**** Exercise input

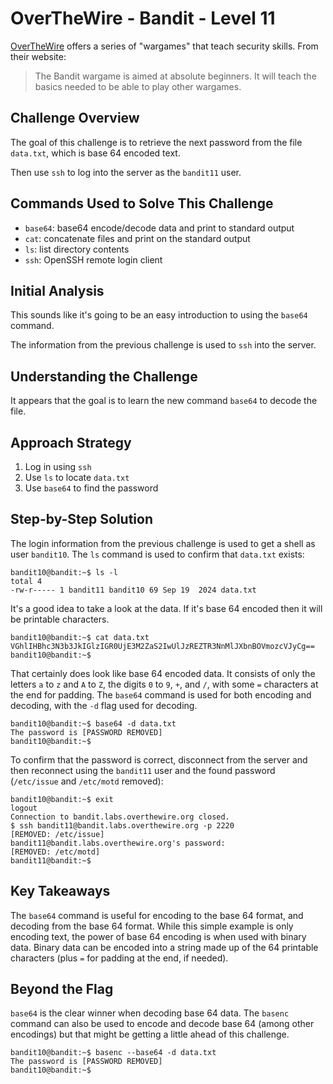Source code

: # OverTheWire - Bandit - Level 11

[OverTheWire](https://overthewire.org) offers a series of "wargames" that teach
security skills. From their website:

> The Bandit wargame is aimed at absolute beginners. It will teach the basics
> needed to be able to play other wargames.

## Challenge Overview

The goal of this challenge is to retrieve the next password from the file
`data.txt`, which is base 64 encoded text.

Then use `ssh` to log into the server as the `bandit11` user.

## Commands Used to Solve This Challenge

- `base64`: base64 encode/decode data and print to standard output
- `cat`: concatenate files and print on the standard output
- `ls`: list directory contents
- `ssh`: OpenSSH remote login client

## Initial Analysis

This sounds like it's going to be an easy introduction to using the `base64`
command.

The information from the previous challenge is used to `ssh` into the
server.

## Understanding the Challenge

It appears that the goal is to learn the new command `base64` to decode the
file.

## Approach Strategy

1. Log in using `ssh`
1. Use `ls` to locate `data.txt`
1. Use `base64` to find the password

## Step-by-Step Solution

The login information from the previous challenge is used to get a shell as user
`bandit10`. The `ls` command is used to confirm that `data.txt` exists:

```
bandit10@bandit:~$ ls -l
total 4
-rw-r----- 1 bandit11 bandit10 69 Sep 19  2024 data.txt
```

It's a good idea to take a look at the data. If it's base 64 encoded then it
will be printable characters.

```
bandit10@bandit:~$ cat data.txt
VGhlIHBhc3N3b3JkIGlzIGR0UjE3M2ZaS2IwUlJzREZTR3NnMlJXbnBOVmozcVJyCg==
bandit10@bandit:~$
```

That certainly does look like base 64 encoded data. It consists of only the
letters `a` to `z` and `A` to `Z`, the digits `0` to `9`, `+`, and `/`, with
some `=` characters at the end for padding. The `base64` command is used for
both encoding and decoding, with the `-d` flag used for decoding.

```
bandit10@bandit:~$ base64 -d data.txt
The password is [PASSWORD REMOVED]
bandit10@bandit:~$
```

To confirm that the password is correct, disconnect from the server and then
reconnect using the `bandit11` user and the found password (`/etc/issue` and
`/etc/motd` removed):

```
bandit10@bandit:~$ exit
logout
Connection to bandit.labs.overthewire.org closed.
$ ssh bandit11@bandit.labs.overthewire.org -p 2220
[REMOVED: /etc/issue]
bandit11@bandit.labs.overthewire.org's password:
[REMOVED: /etc/motd]
bandit11@bandit:~$
```

## Key Takeaways

The `base64` command is useful for encoding to the base 64 format, and decoding
from the base 64 format. While this simple example is only encoding text, the
power of base 64 encoding is when used with binary data. Binary data can be
encoded into a string made up of the 64 printable characters (plus `=` for
padding at the end, if needed).

## Beyond the Flag

`base64` is the clear winner when decoding base 64 data. The `basenc` command
can also be used to encode and decode base 64 (among other encodings) but that
might be getting a little ahead of this challenge.

```
bandit10@bandit:~$ basenc --base64 -d data.txt
The password is [PASSWORD REMOVED]
bandit10@bandit:~$
```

********

**Description of the task:** Word for word, restate the lines above from the first through the one that contains "list directory contents", and exclude all pictures.

**Exercise solution:**
Source code

: # OverTheWire - Bandit - Level 11

[OverTheWire](https://overthewire.org) offers a series of "wargames" that teach
security skills. From their website:

> The Bandit wargame is aimed at absolute beginners. It will teach the basics
> needed to be able to play other wargames.

## Challenge Overview

The goal of this challenge is to retrieve the next password from the file
`data.txt`, which is base 64 encoded text.

Then use `ssh` to log into the server as the `bandit11` user.

## Commands Used to Solve This Challenge

- `base64`: base64 encode/decode data and print to standard output
- `cat`: concatenate files and print on the standard output
- `ls`: list directory contents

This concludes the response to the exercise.